■ **Task**
Each line below has to be set down again exactly.

■ **The records**
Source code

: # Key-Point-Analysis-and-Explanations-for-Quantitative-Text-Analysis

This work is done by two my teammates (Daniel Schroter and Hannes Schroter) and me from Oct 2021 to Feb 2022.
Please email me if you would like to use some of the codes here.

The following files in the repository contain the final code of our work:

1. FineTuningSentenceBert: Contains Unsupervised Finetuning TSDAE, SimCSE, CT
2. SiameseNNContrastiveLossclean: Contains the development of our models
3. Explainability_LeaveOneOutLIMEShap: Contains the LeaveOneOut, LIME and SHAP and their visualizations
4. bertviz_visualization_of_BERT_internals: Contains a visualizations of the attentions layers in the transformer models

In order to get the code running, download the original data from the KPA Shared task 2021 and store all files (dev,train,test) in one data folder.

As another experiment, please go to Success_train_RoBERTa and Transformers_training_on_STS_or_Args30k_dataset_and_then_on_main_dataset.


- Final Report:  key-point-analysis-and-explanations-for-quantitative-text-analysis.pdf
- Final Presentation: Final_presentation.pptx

■ **Problem solution**
Source code

: # Key-Point-Analysis-and-Explanations-for-Quantitative-Text-Analysis

This work is done by two my teammates (Daniel Schroter and Hannes Schroter) and me from Oct 2021 to Feb 2022.
Please email me if you would like to use some of the codes here.

The following files in the repository contain the final code of our work:

1. FineTuningSentenceBert: Contains Unsupervised Finetuning TSDAE, SimCSE, CT
2. SiameseNNContrastiveLossclean: Contains the development of our models
3. Explainability_LeaveOneOutLIMEShap: Contains the LeaveOneOut, LIME and SHAP and their visualizations
4. bertviz_visualization_of_BERT_internals: Contains a visualizations of the attentions layers in the transformer models

In order to get the code running, download the original data from the KPA Shared task 2021 and store all files (dev,train,test) in one data folder.

As another experiment, please go to Success_train_RoBERTa and Transformers_training_on_STS_or_Args30k_dataset_and_then_on_main_dataset.


- Final Report:  key-point-analysis-and-explanations-for-quantitative-text-analysis.pdf
- Final Presentation: Final_presentation.pptx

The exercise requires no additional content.